Concurrently, COVID-19 infection rates are dropping rapidly, and the COVID-19 vaccine has been applauded as one of many key factors to these truly awesome changes in the United States.
While vaccinations are not solely responsible for helping squash the COVID curve, the immunity achieved from the vaccine (as more and more people become eligible and get those shots in their arms) is a huge contributor to future freedom.
According to the CDC, there has been a five-week plus downward trend in infections with new infection rates dropping a whopping 69% from their peak in January. Additionally, as of mid-February, 1.6 million people per week on average are getting the vaccine with somewhere between 5% and 12% of the United States fully vaccinated, or on their way to full vaccination by the time this article is published (you can read more about these stats here). These numbers are staggering.
As I mentioned, the improvement in cases can’t all be attributed to vaccine administration but this is a huge helper. If you’re interested in reading an article about the multiple contributors as to why numbers are dropping like it’s hot, check out this interesting piece by the Atlantic.
Now, let’s talk about details on the COVID-19 vaccine. This brand new technology and push to get the country vaccinated has many of us excited, lining up without hesitation, practically jumping up and down as we wait while others are more wary, concerned, or hesitant to try this new injectable technology from the get go. Before you jump to any conclusion about how you feel regarding the vaccine I really recommend you do your research!
It’s so easy to get swept away in opinions online these days or get your news solely from social media.

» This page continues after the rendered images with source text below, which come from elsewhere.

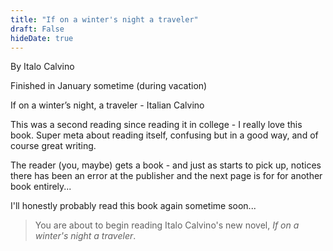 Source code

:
 ```yaml
---
title: "If on a winter's night a traveler"
draft: False
hideDate: true
---
```

By Italo Calvino

Finished in January sometime (during vacation)

If on a winter’s night, a traveler - Italian Calvino 

This was a second reading since reading it in college - I really love this book. Super meta about reading itself, confusing but in a good way, and of course great writing.

The reader (you, maybe) gets a book - and just as starts to pick up, notices there has been an error at the publisher and the next page is for for another book entirely...

I'll honestly probably read this book again sometime soon...

> You are about to begin reading Italo Calvino's new novel, *If on a winter's night a traveler*.
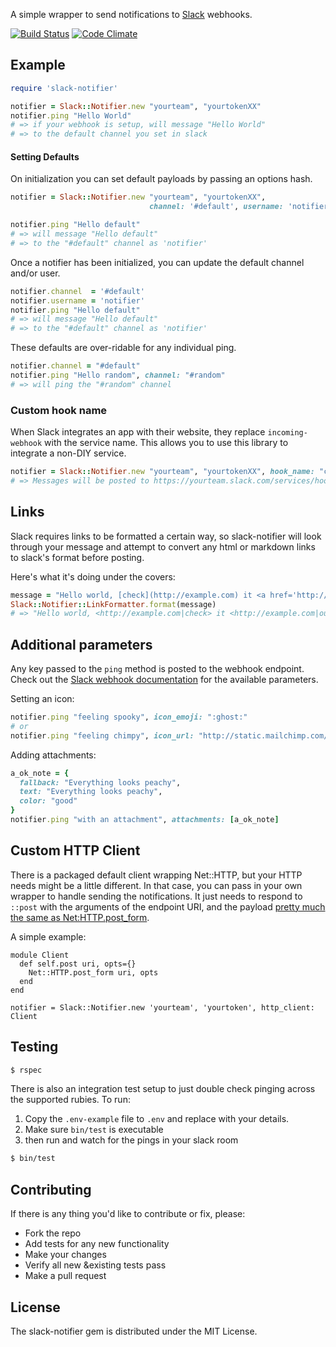 A simple wrapper to send notifications to [Slack](https://slack.com/) webhooks.

[![Build Status](https://travis-ci.org/stevenosloan/slack-notifier.png?branch=master)](https://travis-ci.org/stevenosloan/slack-notifier)  [![Code Climate](https://codeclimate.com/github/stevenosloan/slack-notifier.png)](https://codeclimate.com/github/stevenosloan/slack-notifier)


## Example

```ruby
require 'slack-notifier'

notifier = Slack::Notifier.new "yourteam", "yourtokenXX"
notifier.ping "Hello World"
# => if your webhook is setup, will message "Hello World"
# => to the default channel you set in slack
```


#### Setting Defaults

On initialization you can set default payloads by passing an options hash.

```ruby
notifier = Slack::Notifier.new "yourteam", "yourtokenXX",
                               channel: '#default', username: 'notifier'

notifier.ping "Hello default"
# => will message "Hello default"
# => to the "#default" channel as 'notifier'
```

Once a notifier has been initialized, you can update the default channel and/or user.

```ruby
notifier.channel  = '#default'
notifier.username = 'notifier'
notifier.ping "Hello default"
# => will message "Hello default"
# => to the "#default" channel as 'notifier'
```

These defaults are over-ridable for any individual ping.

```ruby
notifier.channel = "#default"
notifier.ping "Hello random", channel: "#random"
# => will ping the "#random" channel
```


### Custom hook name

When Slack integrates an app with their website, they replace `incoming-webhook` with the service name.
This allows you to use this library to integrate a non-DIY service.

```ruby
notifier = Slack::Notifier.new "yourteam", "yourtokenXX", hook_name: "custom_hook_name"
# => Messages will be posted to https://yourteam.slack.com/services/hooks/custom_hook_name
```


## Links

Slack requires links to be formatted a certain way, so slack-notifier will look through your message and attempt to convert any html or markdown links to slack's format before posting.

Here's what it's doing under the covers:

```ruby
message = "Hello world, [check](http://example.com) it <a href='http://example.com'>out</a>"
Slack::Notifier::LinkFormatter.format(message)
# => "Hello world, <http://example.com|check> it <http://example.com|out>"
```


## Additional parameters

Any key passed to the `ping` method is posted to the webhook endpoint. Check out the [Slack webhook documentation](https://my.slack.com/services/new/incoming-webhook) for the available parameters.

Setting an icon:

```ruby
notifier.ping "feeling spooky", icon_emoji: ":ghost:"
# or
notifier.ping "feeling chimpy", icon_url: "http://static.mailchimp.com/web/favicon.png"
```

Adding attachments:

```ruby
a_ok_note = {
  fallback: "Everything looks peachy",
  text: "Everything looks peachy",
  color: "good"
}
notifier.ping "with an attachment", attachments: [a_ok_note]
```


## Custom HTTP Client

There is a packaged default client wrapping Net::HTTP, but your HTTP needs might be a little different. In that case, you can pass in your own wrapper to handle sending the notifications. It just needs to respond to `::post` with the arguments of the endpoint URI, and the payload [pretty much the same as Net:HTTP.post_form](http://ruby-doc.org/stdlib-2.1.2/libdoc/net/http/rdoc/Net/HTTP.html#method-c-post_form).

A simple example:
```
module Client
  def self.post uri, opts={}
    Net::HTTP.post_form uri, opts
  end
end

notifier = Slack::Notifier.new 'yourteam', 'yourtoken', http_client: Client
```



Testing
-------

```bash
$ rspec
```

There is also an integration test setup to just double check pinging across the supported rubies. To run:

1. Copy the `.env-example` file to `.env` and replace with your details.
2. Make sure `bin/test` is executable
3. then run and watch for the pings in your slack room

```bash
$ bin/test
```


Contributing
------------

If there is any thing you'd like to contribute or fix, please:

- Fork the repo
- Add tests for any new functionality
- Make your changes
- Verify all new &existing tests pass
- Make a pull request


License
-------
The slack-notifier gem is distributed under the MIT License.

I’ll give you a straightforward, facts-only, review of what we know about the vaccine so far —and what we don’t—in the hopes that this makes your decision clearer. Stay curious my friends and let’s do what I love, and talk science.
Short lesson on immunity.
In order to really understand the way the COVID-19 vaccine (and most vaccines work), it is helpful to have a basic understanding of the immune system. I won’t teach you the ins and outs of immunology in this quick read but I will give you an easy-to-understand breakdown so this article, the COVID-19 vaccine, and basic immune theory clicks in your brain forevermore—I hope! Once you understand the pieces, the whole picture of the immune system really lights up.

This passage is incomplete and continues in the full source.